EmmaRocheteau / TPC-LoS-prediction

This repository contains the code used for Temporal Pointwise Convolutional Networks for Length of Stay Prediction in the Intensive Care Unit (https://dl.acm.org/doi/10.1145/3450439.3451860).
https://dl.acm.org/doi/10.1145/3450439.3451860
MIT License
76 stars 25 forks source link

Question regarding masked datafields in timeseries.csv processed file #8

Closed KinaraPandya closed 2 years ago

KinaraPandya commented 2 years ago

Hello Emma,

I ran the preprocessing scripts on the original eiCU dataset and noticed the data fields in the timeseries.csv file have "_mask" suffix. For e.g "temperature_mask", "total protein_mask". Can you please help me understand the reason behind creating masked data fields in the processed timeseries.csv file.

Best, Kinara Pandya

EmmaRocheteau commented 2 years ago

Hello! I'm very sorry for how late this reply is. Hopefully it made sense to you in the end, but to the benefit of others who may find this issue. The mask variables are explained in section 4.1 of the paper.
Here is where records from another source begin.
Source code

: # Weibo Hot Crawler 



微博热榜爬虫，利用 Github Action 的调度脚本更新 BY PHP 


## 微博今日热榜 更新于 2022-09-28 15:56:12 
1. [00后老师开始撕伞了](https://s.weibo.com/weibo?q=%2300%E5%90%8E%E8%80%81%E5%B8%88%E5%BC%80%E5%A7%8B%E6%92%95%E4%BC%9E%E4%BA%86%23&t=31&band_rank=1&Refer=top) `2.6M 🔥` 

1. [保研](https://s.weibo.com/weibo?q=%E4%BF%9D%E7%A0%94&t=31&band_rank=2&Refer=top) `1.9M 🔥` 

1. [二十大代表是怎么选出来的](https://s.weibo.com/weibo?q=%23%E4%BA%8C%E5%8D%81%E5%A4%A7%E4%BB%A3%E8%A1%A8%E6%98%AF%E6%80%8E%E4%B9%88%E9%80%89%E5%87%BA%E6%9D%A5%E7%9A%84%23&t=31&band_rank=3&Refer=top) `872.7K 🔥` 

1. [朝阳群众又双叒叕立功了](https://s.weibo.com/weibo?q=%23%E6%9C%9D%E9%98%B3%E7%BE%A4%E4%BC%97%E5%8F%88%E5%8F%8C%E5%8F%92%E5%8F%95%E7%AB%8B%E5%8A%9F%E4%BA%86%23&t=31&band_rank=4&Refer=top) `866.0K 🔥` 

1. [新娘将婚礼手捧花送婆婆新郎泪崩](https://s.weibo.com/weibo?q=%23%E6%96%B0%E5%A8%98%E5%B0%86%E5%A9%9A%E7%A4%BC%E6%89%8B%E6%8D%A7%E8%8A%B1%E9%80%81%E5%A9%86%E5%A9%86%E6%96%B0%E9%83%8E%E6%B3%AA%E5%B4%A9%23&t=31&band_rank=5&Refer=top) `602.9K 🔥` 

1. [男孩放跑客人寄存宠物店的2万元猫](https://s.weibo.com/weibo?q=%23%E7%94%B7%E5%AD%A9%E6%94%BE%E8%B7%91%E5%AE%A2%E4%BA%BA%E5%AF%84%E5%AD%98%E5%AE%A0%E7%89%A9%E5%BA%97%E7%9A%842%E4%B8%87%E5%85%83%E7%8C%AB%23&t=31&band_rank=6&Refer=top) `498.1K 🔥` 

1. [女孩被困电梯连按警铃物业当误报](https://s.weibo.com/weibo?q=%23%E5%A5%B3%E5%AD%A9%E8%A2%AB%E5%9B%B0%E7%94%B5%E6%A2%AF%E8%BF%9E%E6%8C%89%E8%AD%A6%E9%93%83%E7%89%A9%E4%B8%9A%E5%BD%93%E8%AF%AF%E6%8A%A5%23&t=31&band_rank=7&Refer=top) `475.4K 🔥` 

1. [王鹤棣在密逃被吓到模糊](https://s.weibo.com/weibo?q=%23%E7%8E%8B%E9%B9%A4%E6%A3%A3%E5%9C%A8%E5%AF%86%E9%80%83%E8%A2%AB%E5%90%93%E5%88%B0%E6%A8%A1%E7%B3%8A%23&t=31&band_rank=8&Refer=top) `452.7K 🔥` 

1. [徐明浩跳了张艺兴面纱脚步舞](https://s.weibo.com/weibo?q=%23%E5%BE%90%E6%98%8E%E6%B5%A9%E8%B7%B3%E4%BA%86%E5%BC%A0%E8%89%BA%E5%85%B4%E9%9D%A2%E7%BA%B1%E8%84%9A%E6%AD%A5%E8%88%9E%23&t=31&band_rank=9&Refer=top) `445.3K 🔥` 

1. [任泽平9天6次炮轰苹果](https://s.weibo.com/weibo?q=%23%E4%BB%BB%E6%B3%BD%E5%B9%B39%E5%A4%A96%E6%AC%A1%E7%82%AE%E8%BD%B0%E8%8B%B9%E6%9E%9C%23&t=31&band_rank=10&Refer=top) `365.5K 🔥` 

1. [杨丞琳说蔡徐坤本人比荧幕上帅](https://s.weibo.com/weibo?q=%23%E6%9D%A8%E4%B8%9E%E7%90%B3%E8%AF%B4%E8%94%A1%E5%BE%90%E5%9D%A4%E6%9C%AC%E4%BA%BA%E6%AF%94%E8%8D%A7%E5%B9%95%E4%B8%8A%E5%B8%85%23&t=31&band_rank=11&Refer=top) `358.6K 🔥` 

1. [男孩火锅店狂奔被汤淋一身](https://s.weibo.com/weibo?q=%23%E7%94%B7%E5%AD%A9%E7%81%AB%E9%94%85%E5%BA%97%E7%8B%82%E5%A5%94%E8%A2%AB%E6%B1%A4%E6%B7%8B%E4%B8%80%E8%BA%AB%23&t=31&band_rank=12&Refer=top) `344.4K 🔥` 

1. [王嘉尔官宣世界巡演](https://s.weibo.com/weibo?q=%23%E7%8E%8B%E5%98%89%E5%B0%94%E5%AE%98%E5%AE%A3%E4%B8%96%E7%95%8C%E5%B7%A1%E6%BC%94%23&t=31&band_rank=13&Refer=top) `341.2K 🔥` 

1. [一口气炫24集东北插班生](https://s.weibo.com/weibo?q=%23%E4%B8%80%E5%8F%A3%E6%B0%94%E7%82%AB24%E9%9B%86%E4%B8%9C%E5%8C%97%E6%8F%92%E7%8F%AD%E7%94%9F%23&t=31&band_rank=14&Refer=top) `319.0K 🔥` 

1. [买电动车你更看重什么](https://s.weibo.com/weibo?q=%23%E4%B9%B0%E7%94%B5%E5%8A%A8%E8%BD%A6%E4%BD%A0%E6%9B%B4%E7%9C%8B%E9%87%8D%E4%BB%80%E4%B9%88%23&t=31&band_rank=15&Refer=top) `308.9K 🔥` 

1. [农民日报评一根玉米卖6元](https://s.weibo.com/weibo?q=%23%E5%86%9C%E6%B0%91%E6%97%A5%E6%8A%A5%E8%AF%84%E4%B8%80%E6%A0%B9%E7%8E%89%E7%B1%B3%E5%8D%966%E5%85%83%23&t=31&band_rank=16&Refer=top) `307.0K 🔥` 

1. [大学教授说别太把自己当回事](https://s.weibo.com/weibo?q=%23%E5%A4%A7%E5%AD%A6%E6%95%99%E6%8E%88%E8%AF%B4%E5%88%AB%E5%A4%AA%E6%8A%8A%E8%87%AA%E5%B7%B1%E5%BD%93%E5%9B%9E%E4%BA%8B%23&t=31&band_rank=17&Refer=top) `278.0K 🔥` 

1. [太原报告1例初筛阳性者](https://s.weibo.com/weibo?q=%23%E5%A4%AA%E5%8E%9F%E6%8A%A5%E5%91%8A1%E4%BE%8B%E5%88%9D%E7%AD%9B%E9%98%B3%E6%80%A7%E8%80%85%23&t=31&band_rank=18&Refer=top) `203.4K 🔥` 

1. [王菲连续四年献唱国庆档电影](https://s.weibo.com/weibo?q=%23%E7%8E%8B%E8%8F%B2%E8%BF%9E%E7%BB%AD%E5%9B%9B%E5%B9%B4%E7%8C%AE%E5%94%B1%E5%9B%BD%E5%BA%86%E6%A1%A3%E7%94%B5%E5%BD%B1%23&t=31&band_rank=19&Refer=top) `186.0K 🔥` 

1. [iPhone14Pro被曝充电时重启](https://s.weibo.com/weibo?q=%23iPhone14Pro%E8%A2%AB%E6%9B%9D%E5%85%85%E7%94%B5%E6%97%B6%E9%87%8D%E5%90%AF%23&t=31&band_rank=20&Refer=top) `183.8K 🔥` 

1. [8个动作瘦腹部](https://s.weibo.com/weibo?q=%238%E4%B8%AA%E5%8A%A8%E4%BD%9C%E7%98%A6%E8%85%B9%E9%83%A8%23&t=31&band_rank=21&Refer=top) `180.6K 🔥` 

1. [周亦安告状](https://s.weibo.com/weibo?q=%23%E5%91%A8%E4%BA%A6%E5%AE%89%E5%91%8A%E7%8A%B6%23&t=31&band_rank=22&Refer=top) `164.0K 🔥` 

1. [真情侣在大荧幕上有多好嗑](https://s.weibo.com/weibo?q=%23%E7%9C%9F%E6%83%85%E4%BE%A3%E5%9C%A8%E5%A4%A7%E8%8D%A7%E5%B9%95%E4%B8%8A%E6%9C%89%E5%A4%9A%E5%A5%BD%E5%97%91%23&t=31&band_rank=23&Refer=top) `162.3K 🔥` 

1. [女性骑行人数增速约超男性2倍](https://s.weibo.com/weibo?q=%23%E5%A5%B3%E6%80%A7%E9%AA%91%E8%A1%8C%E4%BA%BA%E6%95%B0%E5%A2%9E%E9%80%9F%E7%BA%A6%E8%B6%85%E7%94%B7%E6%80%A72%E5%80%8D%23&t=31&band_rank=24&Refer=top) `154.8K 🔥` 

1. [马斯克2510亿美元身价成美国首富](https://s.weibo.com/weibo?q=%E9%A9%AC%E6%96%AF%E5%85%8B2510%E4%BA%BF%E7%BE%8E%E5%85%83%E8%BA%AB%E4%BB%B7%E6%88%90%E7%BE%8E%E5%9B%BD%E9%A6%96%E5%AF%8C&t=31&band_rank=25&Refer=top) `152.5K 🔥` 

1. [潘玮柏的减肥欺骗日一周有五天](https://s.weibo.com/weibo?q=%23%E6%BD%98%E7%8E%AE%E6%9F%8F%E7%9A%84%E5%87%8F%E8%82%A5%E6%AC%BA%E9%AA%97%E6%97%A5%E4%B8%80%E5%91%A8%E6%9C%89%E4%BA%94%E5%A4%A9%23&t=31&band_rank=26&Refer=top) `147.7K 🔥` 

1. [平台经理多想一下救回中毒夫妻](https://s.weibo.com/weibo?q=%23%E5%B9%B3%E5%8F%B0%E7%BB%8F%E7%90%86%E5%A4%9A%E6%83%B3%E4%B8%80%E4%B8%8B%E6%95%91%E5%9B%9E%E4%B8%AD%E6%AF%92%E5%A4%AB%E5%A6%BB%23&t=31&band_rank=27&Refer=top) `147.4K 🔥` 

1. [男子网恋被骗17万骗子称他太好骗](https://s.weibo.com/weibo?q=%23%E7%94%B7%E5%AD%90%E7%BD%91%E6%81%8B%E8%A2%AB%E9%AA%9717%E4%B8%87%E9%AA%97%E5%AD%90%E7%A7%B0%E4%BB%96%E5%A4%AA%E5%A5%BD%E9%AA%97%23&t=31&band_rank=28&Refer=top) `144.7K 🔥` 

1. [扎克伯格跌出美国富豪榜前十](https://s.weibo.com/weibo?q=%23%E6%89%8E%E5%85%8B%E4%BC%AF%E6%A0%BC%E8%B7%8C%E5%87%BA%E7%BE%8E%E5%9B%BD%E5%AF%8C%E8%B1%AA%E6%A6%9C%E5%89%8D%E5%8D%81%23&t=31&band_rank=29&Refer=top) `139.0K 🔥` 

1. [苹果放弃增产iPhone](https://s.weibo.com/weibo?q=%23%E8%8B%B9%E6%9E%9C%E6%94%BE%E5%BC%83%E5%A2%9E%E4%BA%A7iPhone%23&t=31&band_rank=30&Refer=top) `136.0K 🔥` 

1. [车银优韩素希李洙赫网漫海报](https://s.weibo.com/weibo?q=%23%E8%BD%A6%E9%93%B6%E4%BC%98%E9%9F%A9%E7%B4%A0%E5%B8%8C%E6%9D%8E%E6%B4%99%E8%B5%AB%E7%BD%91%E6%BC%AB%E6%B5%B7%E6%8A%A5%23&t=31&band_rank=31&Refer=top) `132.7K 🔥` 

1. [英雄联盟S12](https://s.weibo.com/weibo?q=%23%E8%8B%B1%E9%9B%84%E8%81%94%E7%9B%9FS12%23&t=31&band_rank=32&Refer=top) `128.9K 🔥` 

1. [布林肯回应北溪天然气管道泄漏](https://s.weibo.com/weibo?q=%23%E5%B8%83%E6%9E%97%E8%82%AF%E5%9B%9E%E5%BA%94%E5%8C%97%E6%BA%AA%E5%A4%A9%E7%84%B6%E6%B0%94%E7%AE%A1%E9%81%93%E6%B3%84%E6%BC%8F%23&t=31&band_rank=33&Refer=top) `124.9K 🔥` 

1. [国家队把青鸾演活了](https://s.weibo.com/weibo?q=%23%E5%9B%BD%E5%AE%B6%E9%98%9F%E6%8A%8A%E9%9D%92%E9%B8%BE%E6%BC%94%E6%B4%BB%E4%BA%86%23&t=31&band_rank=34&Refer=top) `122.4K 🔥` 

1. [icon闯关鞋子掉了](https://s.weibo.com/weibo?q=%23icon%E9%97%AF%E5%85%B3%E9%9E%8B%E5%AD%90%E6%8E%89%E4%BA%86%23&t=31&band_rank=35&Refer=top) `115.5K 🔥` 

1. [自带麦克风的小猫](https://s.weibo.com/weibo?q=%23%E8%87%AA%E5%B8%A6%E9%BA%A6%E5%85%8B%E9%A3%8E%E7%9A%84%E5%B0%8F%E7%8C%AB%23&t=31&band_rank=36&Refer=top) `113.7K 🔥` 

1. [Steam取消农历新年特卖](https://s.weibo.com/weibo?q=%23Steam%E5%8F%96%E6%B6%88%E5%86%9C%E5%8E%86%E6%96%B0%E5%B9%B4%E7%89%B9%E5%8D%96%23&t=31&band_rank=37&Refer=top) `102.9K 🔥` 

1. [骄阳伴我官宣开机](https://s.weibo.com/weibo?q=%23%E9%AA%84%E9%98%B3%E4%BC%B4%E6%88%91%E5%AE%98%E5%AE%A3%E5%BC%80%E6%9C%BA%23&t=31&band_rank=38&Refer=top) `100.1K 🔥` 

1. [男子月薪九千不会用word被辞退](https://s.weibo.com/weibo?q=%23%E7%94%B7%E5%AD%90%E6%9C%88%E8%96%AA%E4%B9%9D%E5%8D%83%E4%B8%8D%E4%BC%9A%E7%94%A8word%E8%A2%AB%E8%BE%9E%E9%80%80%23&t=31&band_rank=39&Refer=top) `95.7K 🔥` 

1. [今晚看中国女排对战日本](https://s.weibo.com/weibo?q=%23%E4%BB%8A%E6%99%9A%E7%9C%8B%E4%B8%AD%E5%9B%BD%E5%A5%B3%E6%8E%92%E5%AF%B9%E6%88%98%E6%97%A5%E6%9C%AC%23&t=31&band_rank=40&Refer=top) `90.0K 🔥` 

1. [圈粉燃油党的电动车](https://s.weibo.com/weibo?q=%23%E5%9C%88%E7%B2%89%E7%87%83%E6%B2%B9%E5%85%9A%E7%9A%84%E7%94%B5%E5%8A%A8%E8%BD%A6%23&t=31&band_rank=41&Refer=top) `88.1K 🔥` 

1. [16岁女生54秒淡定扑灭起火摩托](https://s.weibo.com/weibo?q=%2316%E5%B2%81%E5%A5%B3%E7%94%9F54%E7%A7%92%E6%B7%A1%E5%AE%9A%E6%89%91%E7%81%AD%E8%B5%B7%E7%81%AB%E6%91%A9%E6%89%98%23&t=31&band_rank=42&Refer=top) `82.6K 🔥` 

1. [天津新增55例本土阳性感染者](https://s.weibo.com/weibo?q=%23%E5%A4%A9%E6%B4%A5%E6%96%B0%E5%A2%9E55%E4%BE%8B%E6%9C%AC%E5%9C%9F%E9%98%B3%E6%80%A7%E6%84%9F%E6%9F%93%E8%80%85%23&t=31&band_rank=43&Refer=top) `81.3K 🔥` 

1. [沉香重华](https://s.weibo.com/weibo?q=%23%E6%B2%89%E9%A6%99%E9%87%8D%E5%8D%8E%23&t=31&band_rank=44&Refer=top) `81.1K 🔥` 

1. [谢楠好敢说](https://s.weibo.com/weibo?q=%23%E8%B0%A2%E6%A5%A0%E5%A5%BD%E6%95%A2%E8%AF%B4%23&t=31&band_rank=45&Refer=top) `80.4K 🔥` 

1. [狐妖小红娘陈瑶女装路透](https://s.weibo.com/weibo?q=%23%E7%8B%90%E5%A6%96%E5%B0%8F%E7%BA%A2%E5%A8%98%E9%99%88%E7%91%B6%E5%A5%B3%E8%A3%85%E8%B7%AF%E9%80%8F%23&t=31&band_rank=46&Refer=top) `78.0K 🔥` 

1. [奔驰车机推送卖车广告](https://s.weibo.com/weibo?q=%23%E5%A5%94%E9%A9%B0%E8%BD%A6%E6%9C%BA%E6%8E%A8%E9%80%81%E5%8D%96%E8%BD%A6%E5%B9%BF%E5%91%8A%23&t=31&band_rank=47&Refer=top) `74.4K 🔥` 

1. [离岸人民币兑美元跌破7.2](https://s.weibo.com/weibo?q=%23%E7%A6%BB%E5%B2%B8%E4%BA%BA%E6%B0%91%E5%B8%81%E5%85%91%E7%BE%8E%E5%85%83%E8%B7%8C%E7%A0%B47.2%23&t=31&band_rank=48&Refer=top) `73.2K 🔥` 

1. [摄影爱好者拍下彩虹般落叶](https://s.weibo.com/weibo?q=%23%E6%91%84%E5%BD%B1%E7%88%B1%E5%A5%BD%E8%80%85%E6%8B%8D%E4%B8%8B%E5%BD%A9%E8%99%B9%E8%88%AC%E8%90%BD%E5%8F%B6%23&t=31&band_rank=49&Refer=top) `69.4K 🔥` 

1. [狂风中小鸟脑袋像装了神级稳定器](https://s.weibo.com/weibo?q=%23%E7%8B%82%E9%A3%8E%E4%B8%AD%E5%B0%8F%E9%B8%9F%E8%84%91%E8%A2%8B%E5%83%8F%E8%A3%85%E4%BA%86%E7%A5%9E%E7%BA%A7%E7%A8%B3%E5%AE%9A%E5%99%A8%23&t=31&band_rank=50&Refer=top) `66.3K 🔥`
"To help the model cope with this missing data, we forward-filled over the gaps. This is more realistic than interpolation as the clinician would only have the most recent value. We then added ‘decay indicators’ to specify where the data is stale. The decay was calculated as 0.75𝑗 , where 𝑗 is the time since the last recording. This is similar in spirit to the masking used by Che et al."

So essentially they are indicator variables, starting from 1 if the corresponding variable has just been updated (so temperature_mask will be 1 if temperature has been updated), and then they "decay" towards 0 as the data becomes more stale. Hopefully that makes sense!